一度目の結婚生活のときに、当時の連れ合いとの
間に一男一女を授かった。
離婚をしてからずっと音信不通だったのに、
養育費をすべて払い終わってしばらくしたら、
会いに来てくれたのだった。
それからごくごくたまに顔を合わせては、
酌み交わすようになっている。
先日息子から久しぶりに電話がかかってきた。
じつは彼女が出来たという。紹介したいから、
明日会ってもらいたいというのだった。
会うのは、昨年の春に息子の行きつけの
中華料理屋で酌み交わして以来だった。あのときは
もう女はいいです。疲れましたなどと年寄りみたいな
ことを言っていて、欲がないのおと、あきれたものだった。
若いのだから、恋愛にまだまだ身を費やして頂きたい。
翌朝、連れてきた彼女にお会いしたら、
透き通るように肌の白い、二重の目元が涼やかな、
剛力彩芽似のとてもきれいな子だった。
まじですか・・・おまけに二十一歳といい、愚息より
十四歳も若いではないか・・・
忘年会もかねて宴をやろうと相成って、
日を置いて件の中華料理屋で待ち合わせをした。
先に着いてやっこでビールを飲んでいたら、若い男の子が
入ってきて、カウンターで一杯やり始めた。
店の女将さんが、あちらりょーたくんのお父さんよと
こちらを紹介してくれる。息子の飲み仲間のかただった。
挨拶を交わしたら、りょーたさんには、いつも優しくして
頂いてますという。へえ、あいつ優しいんだと、ちょっと
驚いた。
程なく息子たちもやって来て、乾杯をした。
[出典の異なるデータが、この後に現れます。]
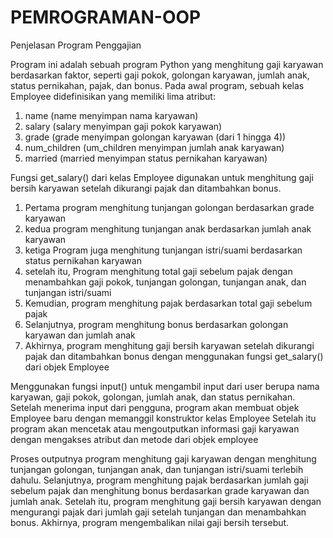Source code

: # PEMROGRAMAN-OOP
Penjelasan Program Penggajian

Program ini adalah sebuah program Python yang menghitung gaji karyawan berdasarkan faktor, seperti gaji pokok, golongan karyawan, jumlah anak, status pernikahan, pajak, dan bonus.
Pada awal program, sebuah kelas Employee didefinisikan yang memiliki lima atribut: 
1. name (name menyimpan nama karyawan)
2. salary (salary menyimpan gaji pokok karyawan)
3. grade (grade menyimpan golongan karyawan (dari 1 hingga 4))
4. num_children (um_children menyimpan jumlah anak karyawan)
5. married (married menyimpan status pernikahan karyawan)

Fungsi get_salary() dari kelas Employee digunakan untuk menghitung gaji bersih karyawan setelah dikurangi pajak dan ditambahkan bonus. 
1. Pertama program menghitung tunjangan golongan berdasarkan grade karyawan
2. kedua program menghitung tunjangan anak berdasarkan jumlah anak karyawan
3. ketiga Program juga menghitung tunjangan istri/suami berdasarkan status pernikahan karyawan
4. setelah itu, Program menghitung total gaji sebelum pajak dengan menambahkan gaji pokok, tunjangan golongan, tunjangan anak, dan tunjangan istri/suami
5. Kemudian, program menghitung pajak berdasarkan total gaji sebelum pajak
6. Selanjutnya, program menghitung bonus berdasarkan golongan karyawan dan jumlah anak
7. Akhirnya, program menghitung gaji bersih karyawan setelah dikurangi pajak dan ditambahkan bonus dengan menggunakan fungsi get_salary() dari objek Employee

Menggunakan fungsi input() untuk mengambil input dari user berupa nama karyawan, gaji pokok, golongan, jumlah anak, dan status pernikahan. Setelah menerima input dari pengguna, program akan membuat objek Employee baru dengan memanggil konstruktor kelas Employee
Setelah itu program akan mencetak atau mengoutputkan informasi gaji karyawan dengan mengakses atribut dan metode dari objek employee

Proses outputnya program menghitung gaji karyawan dengan menghitung tunjangan golongan, tunjangan anak, dan tunjangan istri/suami terlebih dahulu. Selanjutnya, program menghitung pajak berdasarkan jumlah gaji sebelum pajak dan menghitung bonus berdasarkan grade karyawan dan jumlah anak. Setelah itu, program menghitung gaji bersih karyawan dengan mengurangi pajak dari jumlah gaji setelah tunjangan dan menambahkan bonus. Akhirnya, program mengembalikan nilai gaji bersih tersebut.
一番搾りを
飲みながら、息子のどこが好きなの?と尋ねたら、
真っ直ぐ瞳をむけてきて、
りょーたは私に対しても友だちに対してもちゃんと愛情を
向けてくれるという。
間違ったことはちゃんと指摘してくれて、悩み事を抱えれば、
自分のことのように心配をしてくれるという。
今までそんな人には会ったことがなかったといい、
父親の知らない一面を教えていただいた。
二十歳過ぎの身で、息子の柄をきちんと見てるのは、
育ってくる過程で、いろいろあったのかと察しがついた。
尋ねたら、子供の頃から両親の狭間に立って、歳以上の
苦労をしていた。
息子は、毎朝三時半に仕事で埼玉まで出かけているという。
二十代の頃、ちょっと脇に外れた暮らしをしていて、
元の連れ合いに心配をかけていた。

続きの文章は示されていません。